Return all the entries below exactly as they were given.

__Data section__
--------------------------------------------------

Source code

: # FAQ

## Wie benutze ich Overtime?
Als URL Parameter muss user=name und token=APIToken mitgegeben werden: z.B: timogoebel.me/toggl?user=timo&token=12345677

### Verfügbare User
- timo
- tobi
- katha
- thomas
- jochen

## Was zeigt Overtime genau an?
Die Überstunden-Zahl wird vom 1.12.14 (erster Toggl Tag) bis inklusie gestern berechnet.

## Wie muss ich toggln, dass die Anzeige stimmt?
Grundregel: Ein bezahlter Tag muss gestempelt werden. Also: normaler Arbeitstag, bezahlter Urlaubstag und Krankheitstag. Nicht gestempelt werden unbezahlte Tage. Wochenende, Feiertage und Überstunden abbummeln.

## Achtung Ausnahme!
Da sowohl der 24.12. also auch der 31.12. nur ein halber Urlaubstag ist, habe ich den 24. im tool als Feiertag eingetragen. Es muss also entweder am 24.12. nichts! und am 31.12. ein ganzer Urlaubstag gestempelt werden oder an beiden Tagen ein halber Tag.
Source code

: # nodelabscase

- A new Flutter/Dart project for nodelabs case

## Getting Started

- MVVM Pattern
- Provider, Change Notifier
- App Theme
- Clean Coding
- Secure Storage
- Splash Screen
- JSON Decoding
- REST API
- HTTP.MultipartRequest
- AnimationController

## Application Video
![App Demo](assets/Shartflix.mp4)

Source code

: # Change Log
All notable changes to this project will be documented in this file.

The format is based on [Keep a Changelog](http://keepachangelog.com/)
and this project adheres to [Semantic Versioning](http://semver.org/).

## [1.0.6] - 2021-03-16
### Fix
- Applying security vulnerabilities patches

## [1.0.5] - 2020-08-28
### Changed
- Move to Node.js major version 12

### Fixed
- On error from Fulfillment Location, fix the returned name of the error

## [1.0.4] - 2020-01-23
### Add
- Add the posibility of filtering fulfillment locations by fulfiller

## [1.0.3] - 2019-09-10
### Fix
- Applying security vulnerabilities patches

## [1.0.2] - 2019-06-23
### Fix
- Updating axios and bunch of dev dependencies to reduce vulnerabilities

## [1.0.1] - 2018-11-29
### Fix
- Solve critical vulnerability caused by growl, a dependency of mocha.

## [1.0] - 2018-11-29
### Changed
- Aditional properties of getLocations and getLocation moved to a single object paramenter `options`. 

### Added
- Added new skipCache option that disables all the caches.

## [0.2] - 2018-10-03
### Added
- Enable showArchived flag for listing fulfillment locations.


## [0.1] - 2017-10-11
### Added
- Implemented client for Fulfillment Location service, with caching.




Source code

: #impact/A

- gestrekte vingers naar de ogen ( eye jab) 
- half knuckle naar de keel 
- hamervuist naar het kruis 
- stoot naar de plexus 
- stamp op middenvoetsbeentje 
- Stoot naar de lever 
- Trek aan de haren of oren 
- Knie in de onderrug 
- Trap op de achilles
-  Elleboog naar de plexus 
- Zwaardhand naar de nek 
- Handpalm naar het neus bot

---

--------------------------------------------------

__Solved problem__
Source code

: # FAQ

## Wie benutze ich Overtime?
Als URL Parameter muss user=name und token=APIToken mitgegeben werden: z.B: timogoebel.me/toggl?user=timo&token=12345677

### Verfügbare User
- timo
- tobi
- katha
- thomas
- jochen

## Was zeigt Overtime genau an?
Die Überstunden-Zahl wird vom 1.12.14 (erster Toggl Tag) bis inklusie gestern berechnet.

## Wie muss ich toggln, dass die Anzeige stimmt?
Grundregel: Ein bezahlter Tag muss gestempelt werden. Also: normaler Arbeitstag, bezahlter Urlaubstag und Krankheitstag. Nicht gestempelt werden unbezahlte Tage. Wochenende, Feiertage und Überstunden abbummeln.

## Achtung Ausnahme!
Da sowohl der 24.12. also auch der 31.12. nur ein halber Urlaubstag ist, habe ich den 24. im tool als Feiertag eingetragen. Es muss also entweder am 24.12. nichts! und am 31.12. ein ganzer Urlaubstag gestempelt werden oder an beiden Tagen ein halber Tag.
Source code

: # nodelabscase

- A new Flutter/Dart project for nodelabs case

## Getting Started

- MVVM Pattern
- Provider, Change Notifier
- App Theme
- Clean Coding
- Secure Storage
- Splash Screen
- JSON Decoding
- REST API
- HTTP.MultipartRequest
- AnimationController

## Application Video
![App Demo](assets/Shartflix.mp4)

Source code

: # Change Log
All notable changes to this project will be documented in this file.

The format is based on [Keep a Changelog](http://keepachangelog.com/)
and this project adheres to [Semantic Versioning](http://semver.org/).

## [1.0.6] - 2021-03-16
### Fix
- Applying security vulnerabilities patches

## [1.0.5] - 2020-08-28
### Changed
- Move to Node.js major version 12

### Fixed
- On error from Fulfillment Location, fix the returned name of the error

## [1.0.4] - 2020-01-23
### Add
- Add the posibility of filtering fulfillment locations by fulfiller

## [1.0.3] - 2019-09-10
### Fix
- Applying security vulnerabilities patches

## [1.0.2] - 2019-06-23
### Fix
- Updating axios and bunch of dev dependencies to reduce vulnerabilities

## [1.0.1] - 2018-11-29
### Fix
- Solve critical vulnerability caused by growl, a dependency of mocha.

## [1.0] - 2018-11-29
### Changed
- Aditional properties of getLocations and getLocation moved to a single object paramenter `options`. 

### Added
- Added new skipCache option that disables all the caches.

## [0.2] - 2018-10-03
### Added
- Enable showArchived flag for listing fulfillment locations.


## [0.1] - 2017-10-11
### Added
- Implemented client for Fulfillment Location service, with caching.




Source code

: #impact/A

- gestrekte vingers naar de ogen ( eye jab) 
- half knuckle naar de keel 
- hamervuist naar het kruis 
- stoot naar de plexus 
- stamp op middenvoetsbeentje 
- Stoot naar de lever 
- Trek aan de haren of oren 
- Knie in de onderrug 
- Trap op de achilles
-  Elleboog naar de plexus 
- Zwaardhand naar de nek 
- Handpalm naar het neus bot

---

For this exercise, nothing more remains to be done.